Darkness at Noon
Chapter Four: Comprachicos
He glowered out of the darkness at the CB radio. At least with the lights off and the shades drawn there was no brightness inflicting immense pain directly into his corneas. The red light indicating the 'on' status of the radio was irritating enough on its own and he was quite sure that his vision was blurring around the edges.
Not a good sign by any means. It was quite likely that the ecto-induced virus was spreading quickly and attacking the most basic means of his survival. His feet were swelling, not that anyone else knew that, but it was a hint that his body was failing.
Already he was running the figures over and over in the back of his mind. Exponential growth of the disease versus his exponential production of leukocytes. He calculated, recalculated, and recalculated again. He had roughly ten hours left before his facilities were entirely beyond him, not to speak of those infected who might not have been even as healthy as he was.
He should have stayed in better shape.
Instead he was sitting here, staring helplessly at a glowing red light in the darkness of his home, hoping that Janine and three neophytes came back in one piece. At least if it became imminent that he would pass from one world into another he need not worry about where he was going. He would stay right here, as he always had, bound spiritually in order to guard their greatest achievement and their greatest bane.
The radio crackled and startled him out of his reverie.
"Hey, I got a question...Uh...These things aren't going to cause cancer or nothin' right?" Eduardo asked.
Egon pondered for a moment. "There isn't any evidence that the use will support, nor negate, the growth of cancerous cells."
"What's that supposed to mean?" Eduardo sounded a little panicked.
"It means..." Janine paused, possibly considering how she phrased the end of her response. "Probably not."
A misleading answer, certainly, but no need to give Eduardo a nervous tic if he didn't really need one.

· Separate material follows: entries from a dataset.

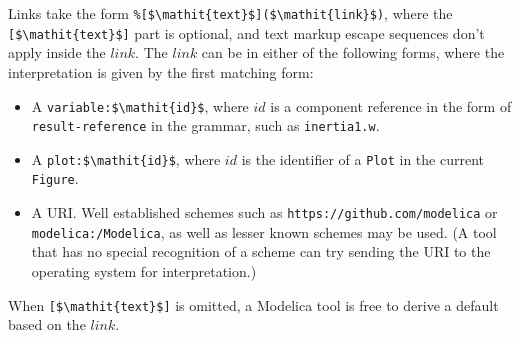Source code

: Links take the form \lstinline!%[$\mathit{text}$]($\mathit{link}$)!, where the \lstinline![$\mathit{text}$]! part is optional, and text markup escape sequences don't apply inside the $\mathit{link}$.
The $\mathit{link}$ can be in either of the following forms, where the interpretation is given by the first matching form:
\begin{itemize}
\item
A \lstinline!variable:$\mathit{id}$!, where $\mathit{id}$ is a component reference in the form of \lstinline[language=grammar]!result-reference! in the grammar, such as \lstinline!inertia1.w!.
\item
A \lstinline!plot:$\mathit{id}$!, where $\mathit{id}$ is the identifier of a \lstinline!Plot! in the current \lstinline!Figure!.
\item
A URI.
Well established schemes such as \lstinline[language={[nocomment]modelica}]!https://github.com/modelica! or \lstinline[language={[nocomment]modelica}]!modelica:/Modelica!, as well as lesser known schemes may be used.
(A tool that has no special recognition of a scheme can try sending the URI to the operating system for interpretation.)
\end{itemize}

When \lstinline![$\mathit{text}$]! is omitted, a Modelica tool is free to derive a default based on the $\mathit{link}$.

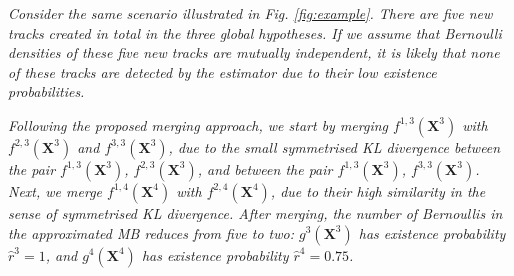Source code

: \documentclass[journal]{IEEEtran}
\begin{document}
\begin{example}
\emph{Consider the same scenario illustrated in Fig. \ref{fig:example}. There are five new tracks created in total in the three global hypotheses. If we assume that Bernoulli densities of these five new tracks are mutually independent, it is likely that none of these tracks are detected by the estimator due to their low existence probabilities.} 

\emph{Following the proposed merging approach, we start by merging $f^{1,3}(\mathbf{X}^3)$ with $f^{2,3}(\mathbf{X}^3)$ and $f^{3,3}(\mathbf{X}^3)$, due to the small symmetrised KL divergence between the pair $f^{1,3}(\mathbf{X}^3)$, $f^{2,3}(\mathbf{X}^3)$, and between the pair $f^{1,3}(\mathbf{X}^3)$, $f^{3,3}(\mathbf{X}^3)$. Next, we merge $f^{1,4}(\mathbf{X}^4)$ with $f^{2,4}(\mathbf{X}^4)$, due to their high similarity in the sense of symmetrised KL divergence. After merging, the number of Bernoullis in the approximated MB reduces from five to two: $g^3(\mathbf{X}^3)$ has existence probability $\hat{r}^3=1$, and $g^4(\mathbf{X}^4)$ has existence probability $\hat{r}^4=0.75$.}
\\\IEEEQEDopen


\end{example}
\end{document}
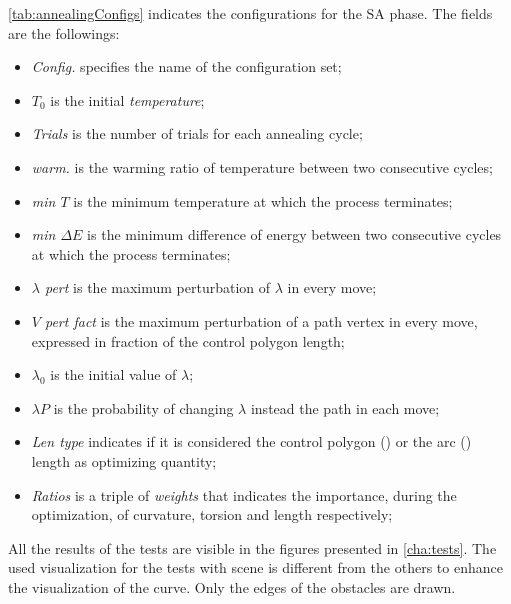 \documentclass[dissertation.tex]{subfiles}
\begin{document}
\cref{tab:annealingConfigs} indicates the configurations for the
\ac{SA} phase. The fields are the followings:
\begin{itemize}
\item \emph{Config.} specifies the name of the configuration set;
\item \emph{$T_0$} is the initial \emph{temperature};
\item \emph{Trials} is the number of trials for each annealing cycle;
\item \emph{warm.} is the warming ratio of temperature between two
  consecutive cycles;
\item \emph{min $T$} is the minimum temperature at which the process terminates;
\item \emph{min $\Delta E$} is the minimum difference of energy
  between two consecutive cycles at which the process terminates;
\item \emph{$\lambda$ pert} is the maximum perturbation of $\lambda$
  in every move;
\item \emph{$V$ pert fact}  is the maximum perturbation of a path vertex
  in every move, expressed in fraction of the control polygon length;
\item \emph{$\lambda_0$} is the initial value of $\lambda$;
\item \emph{$\lambda P$} is the probability of changing $\lambda$
  instead the path in each move;
\item \emph{Len type} indicates if it is considered the
  control polygon (\lenPol) or the arc (\lenArc) length as optimizing quantity;
\item \emph{Ratios} is a triple of \emph{weights} that indicates the
  importance, during the
  optimization, of curvature, torsion and length respectively;
\end{itemize}


All the results of the tests are visible in the figures presented in
\cref{cha:tests}. The used visualization for the tests with scene
\sceneB is different from the others to enhance the visualization of
the curve. Only the edges of the obstacles are drawn. 
\end{document}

His stomach growled again, the third time in an hour that he was voraciously starving. The periods between the need to eat were getting shorter and shorter, which he took as another negative indication.
"Okay, we're getting stronger readings, so we're stopping here." Janine said, and the car engine shut off.
"Be careful," he managed. He glanced up at Slimer and made a vague gesture towards the kitchen. The ghost obediently fetched him something from the refrigerator, carefully holding a plate by the edges so he didn't drip ectoplasm onto a sandwich. Janine's doing, no doubt.
And so he sat, devouring his prize in tense silence. A rock had formed in the pit of his stomach and stayed there when they had left with two questionably functioning traps and three proton packs between them. Granted that much could get the job done, but he did not trust the equipment as far as he could currently throw it at this point.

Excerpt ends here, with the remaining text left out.